Compte tenu du secret qui doit entourer les travaux du jury, la communication des notes obtenues aux différentes épreuves constitue une motivation suffisante des décisions du jury. Une telle motivation ne lèse pas les droits des candidats. Elle leur permet de connaître le jugement de valeur qui a été porté sur leurs prestations et de vérifier, le cas échéant, qu’ils n’ont effectivement pas obtenu le nombre de points requis par l’avis de concours pour être admis à certaines épreuves ou à l’ensemble des épreuves.

(voir points 75 à 78)

Référence à :

Cour : 26 novembre 1981, Michel/Parlement, 195/80, Rec. p. 2861, point 22 ; 4 juillet 1996, Parlement/Innamorati, C‑254/95 P, Rec. p. I‑3423, points 23 et 24

Tribunal de première instance : 23 janvier 2003, Angioli/Commission, T‑53/00, RecFP p. I‑A‑13 et II‑73, point 67 ; 27 mars 2003, Martínez Páramo e.a./Commission, T‑33/00, RecFP p. I‑A‑105 et II‑541, points 43 et 44 ; 19 février 2004, Konstantopoulou/Cour de justice, T‑19/03, RecFP p. I‑A‑25 et II‑107, points 27, 32 et 33


5.      Au vu du large pouvoir d’appréciation dont il dispose pour évaluer les résultats des épreuves, le jury d’un concours n’est pas tenu, en motivant sa décision de ne pas admettre un candidat à une épreuve, de préciser les réponses du candidat qui ont été jugées insuffisantes ou d’expliquer pourquoi ces réponses ont été jugées insuffisantes.

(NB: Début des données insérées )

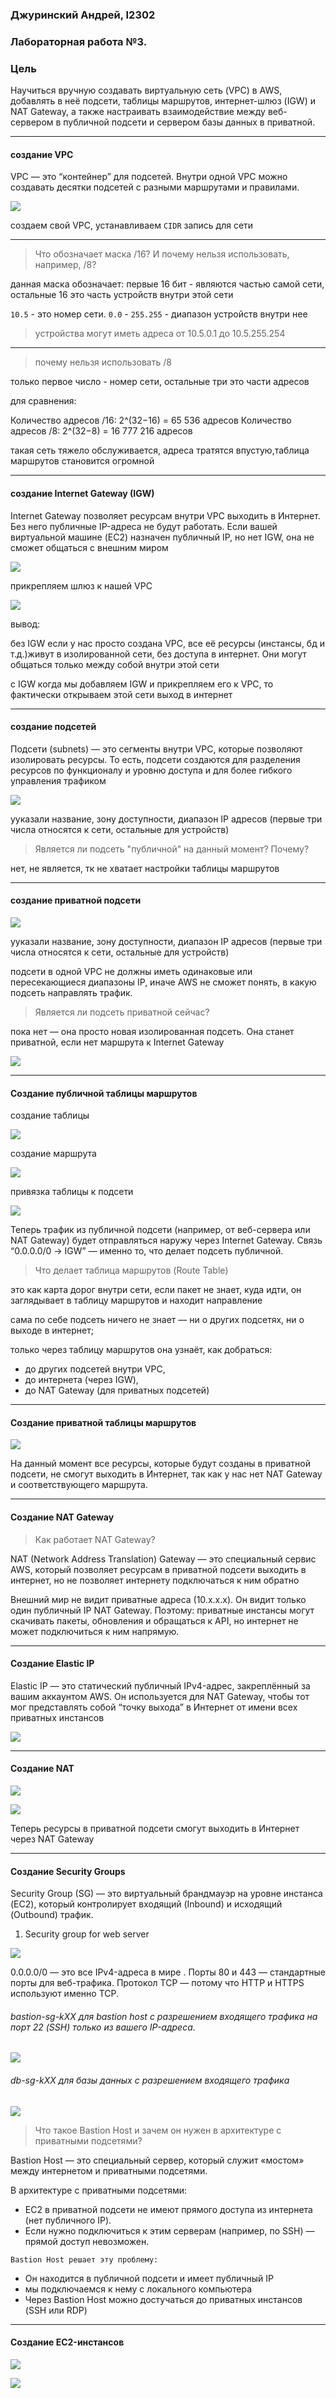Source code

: ### Джуринский Андрей, I2302
### Лабораторная работа №3.

### Цель

Научиться вручную создавать виртуальную сеть (VPC) в AWS, добавлять в неё подсети, таблицы маршрутов, интернет-шлюз (IGW) и NAT Gateway, а также настраивать взаимодействие между веб-сервером в публичной подсети и сервером базы данных в приватной.

_________________

#### создание VPC 

VPC — это “контейнер” для подсетей. Внутри одной VPC можно создавать десятки подсетей с разными маршрутами и правилами.

![](/lab03/photos/Screenshot_1.png)

создаем свой VPC, устанавливаем `CIDR` запись для сети
____________________________

> Что обозначает маска /16? И почему нельзя использовать, например, /8?

данная маска обозначает: первые 16 бит - являются частью самой сети, остальные 16 это часть устройств внутри этой сети

`10.5` - это номер сети. `0.0` - `255.255` - диапазон устройств внутри нее

> устройства могут иметь адреса от 10.5.0.1 до 10.5.255.254
____________________________

> почему нельзя использовать /8

только первое число - номер сети, остальные три это части адресов

для сравнения: 

Количество адресов /16: 2^(32−16) = 65 536 адресов
Количество адресов /8: 2^(32−8) = 16 777 216 адресов

такая сеть тяжело обслуживается, адреса тратятся впустую,таблица маршрутов становится огромной
____________________________

#### создание Internet Gateway (IGW)

Internet Gateway позволяет ресурсам внутри VPC выходить в Интернет. Без него публичные IP-адреса не будут работать. Если вашей виртуальной машине (EC2) назначен публичный IP, но нет IGW, она не сможет общаться с внешним миром

![](/lab03/photos/Screenshot_2.png)

прикрепляем шлюз к нашей VPC

![](/lab03/photos/Screenshot_3.png)

вывод: 

без IGW если у нас просто создана VPC, все её ресурсы (инстансы, бд и т.д.)живут в изолированной сети, без доступа в интернет. Они могут общаться только между собой внутри этой сети

с IGW когда мы добавляем IGW и прикрепляем его к VPC, то фактически открываем этой сети выход в интернет

______________________________

#### создание подсетей

Подсети (subnets) — это сегменты внутри VPC, которые позволяют изолировать ресурсы. То есть, подсети создаются для разделения ресурсов по функционалу и уровню доступа и для более гибкого управления трафиком

![](/lab03/photos/Screenshot_4.png)

ууказали название, зону доступности, диапазон IP адресов (первые три числа относятся к сети, остальные для устройств)

> Является ли подсеть "публичной" на данный момент? Почему?

нет, не является, тк не хватает настройки таблицы маршрутов

______________________________

#### создание приватной подсети

![](/lab03/photos/Screenshot_5.png)

ууказали название, зону доступности, диапазон IP адресов (первые три числа относятся к сети, остальные для устройств)

подсети в одной VPC не должны иметь одинаковые или пересекающиеся диапазоны IP, иначе AWS не сможет понять,
в какую подсеть направлять трафик.

> Является ли подсеть приватной сейчас?

пока нет — она просто новая изолированная подсеть. Она станет приватной, если нет маршрута к Internet Gateway

![](/lab03/photos/Screenshot_6.png)

______________________________

#### Создание публичной таблицы маршрутов

создание таблицы

![](/lab03/photos/Screenshot_7.png)

создание маршрута

![](/lab03/photos/Screenshot_8.png)

привязка таблицы к подсети

![](/lab03/photos/Screenshot_9.png)

Теперь трафик из публичной подсети (например, от веб-сервера или NAT Gateway) будет отправляться наружу через Internet Gateway. Связь “0.0.0.0/0 → IGW” — именно то, что делает подсеть публичной.

> Что делает таблица маршрутов (Route Table)

это как карта дорог внутри сети, если пакет не знает, куда идти, он заглядывает в таблицу маршрутов и находит направление

сама по себе подсеть ничего не знает — ни о других подсетях, ни о выходе в интернет;

только через таблицу маршрутов она узнаёт, как добраться:
- до других подсетей внутри VPC,
- до интернета (через IGW),
- до NAT Gateway (для приватных подсетей)

______________________________

#### Создание приватной таблицы маршрутов

![](/lab03/photos/Screenshot_10.png)

На данный момент все ресурсы, которые будут созданы в приватной подсети, не смогут выходить в Интернет, так как у нас нет NAT Gateway и соответствующего маршрута.

______________________________

#### Создание NAT Gateway

> Как работает NAT Gateway?

NAT (Network Address Translation) Gateway — это специальный сервис AWS, который позволяет ресурсам в приватной подсети выходить в интернет,
но не позволяет интернету подключаться к ним обратнo

Внешний мир не видит приватные адреса (10.x.x.x).
Он видит только один публичный IP NAT Gateway. Поэтому:
приватные инстансы могут скачивать пакеты, обновления и обращаться к API,
но интернет не может подключиться к ним напрямую.

______________________________

#### Создание Elastic IP

Elastic IP — это статический публичный IPv4-адрес, закреплённый за вашим аккаунтом AWS. Он используется для NAT Gateway, чтобы тот мог представлять собой “точку выхода” в Интернет от имени всех приватных инстансов

![](/lab03/photos/Screenshot_11.png)

______________________________

#### Создание NAT

![](/lab03/photos/Screenshot_12.png)

![](/lab03/photos/Screenshot_13.png)

Теперь ресурсы в приватной подсети смогут выходить в Интернет через NAT Gateway

______________________________

#### Создание Security Groups

Security Group (SG) — это виртуальный брандмауэр на уровне инстанса (EC2), который контролирует входящий (Inbound) и исходящий (Outbound) трафик.

1) Security group for web server

![](/lab03/photos/Screenshot_14.png)

0.0.0.0/0 — это все IPv4-адреса в мире .
Порты 80 и 443 — стандартные порты для веб-трафика.
Протокол TCP — потому что HTTP и HTTPS используют именно TCP.

###### bastion-sg-kXX для bastion host с разрешением входящего трафика на порт 22 (SSH) только из вашего IP-адреса.

![](/lab03/photos/Screenshot_15.png)


###### db-sg-kXX для базы данных с разрешением входящего трафика

![](/lab03/photos/Screenshot_16.png)

> Что такое Bastion Host и зачем он нужен в архитектуре с приватными подсетями?

Bastion Host — это специальный сервер, который служит «мостом» между интернетом и приватными подсетями.

В архитектуре с приватными подсетями:
- EC2 в приватной подсети не имеют прямого доступа из интернета (нет публичного IP).
- Если нужно подключиться к этим серверам (например, по SSH) — прямой доступ невозможен.

`Bastion Host решает эту проблему:`
- Он находится в публичной подсети и имеет публичный IP
- мы подключаемся к нему с  локального компьютера
- Через Bastion Host можно достучаться до приватных инстансов (SSH или RDP)

______________________________

#### Создание EC2-инстансов

![](/lab03/photos/Screenshot_17.png)


![](/lab03/photos/Screenshot_18.png)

Dès lors, satisfait à l’obligation de motivation qui lui incombe le jury ayant communiqué au candidat tant la note obtenue lors d’une épreuve écrite que la copie de l’épreuve elle‑même, ainsi que la fiche d’évaluation concernant cette épreuve, fiche permettant à ce dernier de discerner les critères d’évaluation retenus par le jury et de connaître son appréciation quant à la qualité de la prestation selon les paramètres qui avaient été préalablement retenus.

(voir points 79, 82 et 84)

Référence à :

Tribunal de première instance : Konstantopoulou/Cour de justice, précité, point 34

6.      La procédure de recrutement des fonctionnaires communautaires est uniquement soumise aux dispositions du statut et des actes pris pour son application. Dans ces conditions, un candidat ne peut utilement invoquer, à l’encontre d’une décision d’un jury de concours, une violation, par le jury, d’un droit national.